* [BRIEF]: Every record below, from the first line to the last, is to be set down again exactly.

Saved entries:
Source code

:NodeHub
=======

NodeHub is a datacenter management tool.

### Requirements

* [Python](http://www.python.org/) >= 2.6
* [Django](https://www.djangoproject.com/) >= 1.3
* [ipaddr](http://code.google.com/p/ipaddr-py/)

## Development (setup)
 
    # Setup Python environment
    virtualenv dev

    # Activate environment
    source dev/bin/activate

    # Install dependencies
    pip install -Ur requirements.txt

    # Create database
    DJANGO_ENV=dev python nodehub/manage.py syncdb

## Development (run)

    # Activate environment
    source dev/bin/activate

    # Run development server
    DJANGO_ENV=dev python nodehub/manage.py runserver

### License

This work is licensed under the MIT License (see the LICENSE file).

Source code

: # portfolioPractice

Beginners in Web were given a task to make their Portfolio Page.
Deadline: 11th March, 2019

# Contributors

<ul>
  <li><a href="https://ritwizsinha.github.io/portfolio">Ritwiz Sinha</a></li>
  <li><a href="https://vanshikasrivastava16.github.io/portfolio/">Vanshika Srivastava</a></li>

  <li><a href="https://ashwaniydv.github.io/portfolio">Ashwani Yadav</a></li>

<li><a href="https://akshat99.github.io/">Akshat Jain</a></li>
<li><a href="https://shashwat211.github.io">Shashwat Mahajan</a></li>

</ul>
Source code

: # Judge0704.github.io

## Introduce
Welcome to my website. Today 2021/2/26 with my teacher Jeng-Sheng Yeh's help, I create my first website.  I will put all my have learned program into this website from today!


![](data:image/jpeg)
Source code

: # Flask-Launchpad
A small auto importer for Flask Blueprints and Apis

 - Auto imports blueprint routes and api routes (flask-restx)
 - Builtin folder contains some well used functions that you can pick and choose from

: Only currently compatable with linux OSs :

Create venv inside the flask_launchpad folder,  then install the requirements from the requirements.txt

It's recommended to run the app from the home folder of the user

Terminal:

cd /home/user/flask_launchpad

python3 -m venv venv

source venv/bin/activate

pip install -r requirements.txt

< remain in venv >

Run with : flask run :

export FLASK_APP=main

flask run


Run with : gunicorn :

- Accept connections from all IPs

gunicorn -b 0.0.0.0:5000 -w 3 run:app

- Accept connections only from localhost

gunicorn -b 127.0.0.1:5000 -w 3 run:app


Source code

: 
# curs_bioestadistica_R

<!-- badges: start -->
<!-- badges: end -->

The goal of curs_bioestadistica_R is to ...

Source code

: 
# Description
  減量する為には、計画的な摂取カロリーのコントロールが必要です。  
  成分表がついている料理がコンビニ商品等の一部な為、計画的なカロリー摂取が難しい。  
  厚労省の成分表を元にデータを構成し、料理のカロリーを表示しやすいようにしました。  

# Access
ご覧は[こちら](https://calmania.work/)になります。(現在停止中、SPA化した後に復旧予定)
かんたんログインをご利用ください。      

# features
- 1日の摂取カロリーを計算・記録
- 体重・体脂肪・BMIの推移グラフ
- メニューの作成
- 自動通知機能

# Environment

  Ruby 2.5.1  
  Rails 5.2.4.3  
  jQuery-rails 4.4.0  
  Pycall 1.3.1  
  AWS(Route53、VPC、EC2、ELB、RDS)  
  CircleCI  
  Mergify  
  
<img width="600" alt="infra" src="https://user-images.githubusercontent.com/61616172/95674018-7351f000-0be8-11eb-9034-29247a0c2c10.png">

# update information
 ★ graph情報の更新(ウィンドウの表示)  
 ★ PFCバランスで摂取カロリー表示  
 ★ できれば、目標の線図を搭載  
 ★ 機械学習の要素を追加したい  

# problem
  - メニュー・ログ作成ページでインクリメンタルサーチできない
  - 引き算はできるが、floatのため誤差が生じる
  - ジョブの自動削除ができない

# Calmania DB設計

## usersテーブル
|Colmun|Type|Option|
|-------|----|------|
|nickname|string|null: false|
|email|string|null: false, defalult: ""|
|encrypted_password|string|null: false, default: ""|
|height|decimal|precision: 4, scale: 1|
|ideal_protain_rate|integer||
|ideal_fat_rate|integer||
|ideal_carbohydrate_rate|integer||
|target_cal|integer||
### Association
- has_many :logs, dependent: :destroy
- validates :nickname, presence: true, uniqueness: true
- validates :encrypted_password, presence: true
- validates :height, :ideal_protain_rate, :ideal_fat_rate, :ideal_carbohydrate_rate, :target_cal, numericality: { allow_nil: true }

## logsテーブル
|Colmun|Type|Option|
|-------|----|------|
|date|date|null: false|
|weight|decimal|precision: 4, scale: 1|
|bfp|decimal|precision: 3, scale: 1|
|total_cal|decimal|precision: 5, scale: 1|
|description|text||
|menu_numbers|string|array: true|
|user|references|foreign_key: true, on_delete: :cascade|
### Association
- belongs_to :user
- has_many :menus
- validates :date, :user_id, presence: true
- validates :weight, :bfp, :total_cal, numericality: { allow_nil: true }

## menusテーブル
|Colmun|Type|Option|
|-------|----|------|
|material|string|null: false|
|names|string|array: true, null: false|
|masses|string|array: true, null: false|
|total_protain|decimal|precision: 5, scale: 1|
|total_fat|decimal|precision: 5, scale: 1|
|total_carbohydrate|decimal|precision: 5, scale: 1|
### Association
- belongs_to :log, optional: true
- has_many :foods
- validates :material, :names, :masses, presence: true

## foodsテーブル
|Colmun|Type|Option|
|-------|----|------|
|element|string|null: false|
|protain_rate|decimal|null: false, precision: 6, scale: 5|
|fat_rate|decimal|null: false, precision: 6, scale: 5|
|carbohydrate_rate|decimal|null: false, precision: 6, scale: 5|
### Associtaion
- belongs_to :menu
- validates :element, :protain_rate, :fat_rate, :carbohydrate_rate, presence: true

* [WORKED SOLUTION]:
Source code

:NodeHub
=======

NodeHub is a datacenter management tool.

### Requirements

* [Python](http://www.python.org/) >= 2.6
* [Django](https://www.djangoproject.com/) >= 1.3
* [ipaddr](http://code.google.com/p/ipaddr-py/)

## Development (setup)
 
    # Setup Python environment
    virtualenv dev

    # Activate environment
    source dev/bin/activate

    # Install dependencies
    pip install -Ur requirements.txt

    # Create database
    DJANGO_ENV=dev python nodehub/manage.py syncdb

## Development (run)

    # Activate environment
    source dev/bin/activate

    # Run development server
    DJANGO_ENV=dev python nodehub/manage.py runserver

### License

This work is licensed under the MIT License (see the LICENSE file).

Source code

: # portfolioPractice

Beginners in Web were given a task to make their Portfolio Page.
Deadline: 11th March, 2019

# Contributors

<ul>
  <li><a href="https://ritwizsinha.github.io/portfolio">Ritwiz Sinha</a></li>
  <li><a href="https://vanshikasrivastava16.github.io/portfolio/">Vanshika Srivastava</a></li>

  <li><a href="https://ashwaniydv.github.io/portfolio">Ashwani Yadav</a></li>

<li><a href="https://akshat99.github.io/">Akshat Jain</a></li>
<li><a href="https://shashwat211.github.io">Shashwat Mahajan</a></li>

</ul>
Source code

: # Judge0704.github.io

## Introduce
Welcome to my website. Today 2021/2/26 with my teacher Jeng-Sheng Yeh's help, I create my first website.  I will put all my have learned program into this website from today!


![](data:image/jpeg)
Source code

: # Flask-Launchpad
A small auto importer for Flask Blueprints and Apis

 - Auto imports blueprint routes and api routes (flask-restx)
 - Builtin folder contains some well used functions that you can pick and choose from

: Only currently compatable with linux OSs :

Create venv inside the flask_launchpad folder,  then install the requirements from the requirements.txt

It's recommended to run the app from the home folder of the user

Terminal:

cd /home/user/flask_launchpad

python3 -m venv venv

source venv/bin/activate

pip install -r requirements.txt

< remain in venv >

Run with : flask run :

export FLASK_APP=main

flask run


Run with : gunicorn :

- Accept connections from all IPs

gunicorn -b 0.0.0.0:5000 -w 3 run:app

- Accept connections only from localhost

gunicorn -b 127.0.0.1:5000 -w 3 run:app


Source code

: 
# curs_bioestadistica_R

<!-- badges: start -->
<!-- badges: end -->

The goal of curs_bioestadistica_R is to ...

Source code

: 
# Description
  減量する為には、計画的な摂取カロリーのコントロールが必要です。  
  成分表がついている料理がコンビニ商品等の一部な為、計画的なカロリー摂取が難しい。  
  厚労省の成分表を元にデータを構成し、料理のカロリーを表示しやすいようにしました。  

# Access
ご覧は[こちら](https://calmania.work/)になります。(現在停止中、SPA化した後に復旧予定)
かんたんログインをご利用ください。      

# features
- 1日の摂取カロリーを計算・記録
- 体重・体脂肪・BMIの推移グラフ
- メニューの作成
- 自動通知機能

# Environment

  Ruby 2.5.1  
  Rails 5.2.4.3  
  jQuery-rails 4.4.0  
  Pycall 1.3.1  
  AWS(Route53、VPC、EC2、ELB、RDS)  
  CircleCI  
  Mergify  
  
<img width="600" alt="infra" src="https://user-images.githubusercontent.com/61616172/95674018-7351f000-0be8-11eb-9034-29247a0c2c10.png">

# update information
 ★ graph情報の更新(ウィンドウの表示)  
 ★ PFCバランスで摂取カロリー表示  
 ★ できれば、目標の線図を搭載  
 ★ 機械学習の要素を追加したい  

# problem
  - メニュー・ログ作成ページでインクリメンタルサーチできない
  - 引き算はできるが、floatのため誤差が生じる
  - ジョブの自動削除ができない

# Calmania DB設計

## usersテーブル
|Colmun|Type|Option|
|-------|----|------|
|nickname|string|null: false|
|email|string|null: false, defalult: ""|
|encrypted_password|string|null: false, default: ""|
|height|decimal|precision: 4, scale: 1|
|ideal_protain_rate|integer||
|ideal_fat_rate|integer||
|ideal_carbohydrate_rate|integer||
|target_cal|integer||
### Association
- has_many :logs, dependent: :destroy
- validates :nickname, presence: true, uniqueness: true
- validates :encrypted_password, presence: true
- validates :height, :ideal_protain_rate, :ideal_fat_rate, :ideal_carbohydrate_rate, :target_cal, numericality: { allow_nil: true }

## logsテーブル
|Colmun|Type|Option|
|-------|----|------|
|date|date|null: false|
|weight|decimal|precision: 4, scale: 1|
|bfp|decimal|precision: 3, scale: 1|
|total_cal|decimal|precision: 5, scale: 1|
|description|text||
|menu_numbers|string|array: true|
|user|references|foreign_key: true, on_delete: :cascade|
### Association
- belongs_to :user
- has_many :menus
- validates :date, :user_id, presence: true
- validates :weight, :bfp, :total_cal, numericality: { allow_nil: true }

## menusテーブル
|Colmun|Type|Option|
|-------|----|------|
|material|string|null: false|
|names|string|array: true, null: false|
|masses|string|array: true, null: false|
|total_protain|decimal|precision: 5, scale: 1|
|total_fat|decimal|precision: 5, scale: 1|
|total_carbohydrate|decimal|precision: 5, scale: 1|
### Association
- belongs_to :log, optional: true
- has_many :foods
- validates :material, :names, :masses, presence: true

## foodsテーブル
|Colmun|Type|Option|
|-------|----|------|
|element|string|null: false|
|protain_rate|decimal|null: false, precision: 6, scale: 5|
|fat_rate|decimal|null: false, precision: 6, scale: 5|
|carbohydrate_rate|decimal|null: false, precision: 6, scale: 5|
### Associtaion
- belongs_to :menu
- validates :element, :protain_rate, :fat_rate, :carbohydrate_rate, presence: true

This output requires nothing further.